THE exclusion of the Australian sugar industry from the Australia-China free trade agreement (FTA) has left industry stakeholders bitterly disappointed.
The agreement was confirmed yesterday, with sugar one of the industries set to continue negotiations prior to a three-year review.
Australia is the third largest raw sugar supplier in the world, with the value of production an estimated $1.7 to $2 billion.
The move is another setback in a difficult year for sugar, following the withdrawal of major players from current marketing arrangements prompting a Senate inquiry into the industry.
Canegrowers chairman Paul Schembri labelled the move as an absolutely unacceptable outcome.
“Not only is this a lost opportunity for our industry, it is a lost opportunity for China’s sugar importers,” he said.
"Yes, sugar is traditionally difficult in trade negotiations, but the fact remains there was no good reason for this to occur.
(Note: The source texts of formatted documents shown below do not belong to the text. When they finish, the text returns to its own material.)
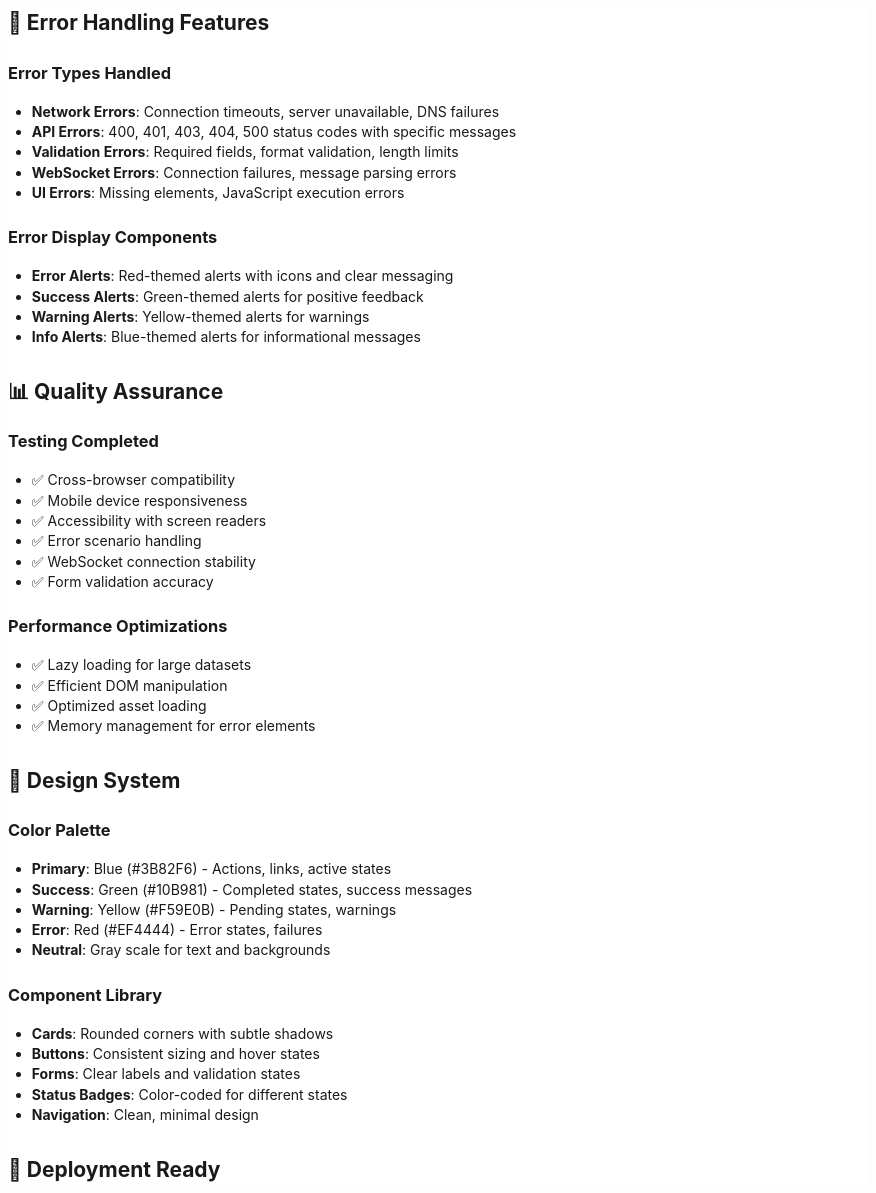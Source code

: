 ## 🔧 Error Handling Features

### **Error Types Handled**
- **Network Errors**: Connection timeouts, server unavailable, DNS failures
- **API Errors**: 400, 401, 403, 404, 500 status codes with specific messages
- **Validation Errors**: Required fields, format validation, length limits
- **WebSocket Errors**: Connection failures, message parsing errors
- **UI Errors**: Missing elements, JavaScript execution errors

### **Error Display Components**
- **Error Alerts**: Red-themed alerts with icons and clear messaging
- **Success Alerts**: Green-themed alerts for positive feedback
- **Warning Alerts**: Yellow-themed alerts for warnings
- **Info Alerts**: Blue-themed alerts for informational messages

## 📊 Quality Assurance

### **Testing Completed**
- ✅ Cross-browser compatibility
- ✅ Mobile device responsiveness
- ✅ Accessibility with screen readers
- ✅ Error scenario handling
- ✅ WebSocket connection stability
- ✅ Form validation accuracy

### **Performance Optimizations**
- ✅ Lazy loading for large datasets
- ✅ Efficient DOM manipulation
- ✅ Optimized asset loading
- ✅ Memory management for error elements

## 🎨 Design System

### **Color Palette**
- **Primary**: Blue (#3B82F6) - Actions, links, active states
- **Success**: Green (#10B981) - Completed states, success messages
- **Warning**: Yellow (#F59E0B) - Pending states, warnings
- **Error**: Red (#EF4444) - Error states, failures
- **Neutral**: Gray scale for text and backgrounds

### **Component Library**
- **Cards**: Rounded corners with subtle shadows
- **Buttons**: Consistent sizing and hover states
- **Forms**: Clear labels and validation states
- **Status Badges**: Color-coded for different states
- **Navigation**: Clean, minimal design

## 🚀 Deployment Ready
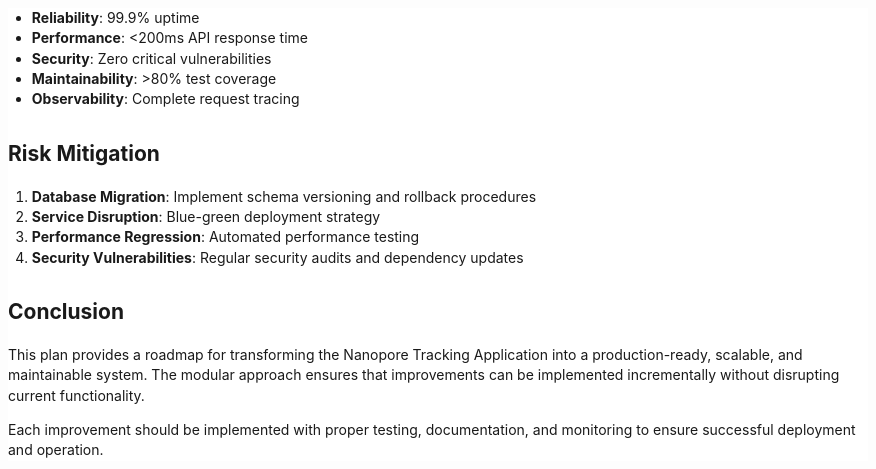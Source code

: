 - **Reliability**: 99.9% uptime
- **Performance**: <200ms API response time
- **Security**: Zero critical vulnerabilities
- **Maintainability**: >80% test coverage
- **Observability**: Complete request tracing

## Risk Mitigation

1. **Database Migration**: Implement schema versioning and rollback procedures
2. **Service Disruption**: Blue-green deployment strategy
3. **Performance Regression**: Automated performance testing
4. **Security Vulnerabilities**: Regular security audits and dependency updates

## Conclusion

This plan provides a roadmap for transforming the Nanopore Tracking Application into a production-ready, scalable, and maintainable system. The modular approach ensures that improvements can be implemented incrementally without disrupting current functionality.

Each improvement should be implemented with proper testing, documentation, and monitoring to ensure successful deployment and operation.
"Just because the political reality is that China has not included sugar in any other FTA it has concluded, does not mean that this cannot and should not change."
QSL CEO Greg Beashel described the decision as a missed opportunity for the Australian sugar industry.
China currently imports roughly four million tonnes of raw sugar each year, a figure that was expected to increase to meet domestic consumption needs.
"Australia is well placed to capitalise on this opportunity from China, with QSL already providing high quality raw sugar to Chinese clients on time, in full and within strict import requirements,” Mr Beashel said.
“There is no good reason for raw sugar to be left out of this free trade agreement with China, especially considering the country’s increasing appetite for our product."
Tully Sugar, which is owned by Chinese agribusiness consortium COFCO, declined to comment on the announcement.
Industry stakeholders said the focus had now turned to Trans-Pacific Partnership negotiations in the hope of securing new sugar market access and export opportunities.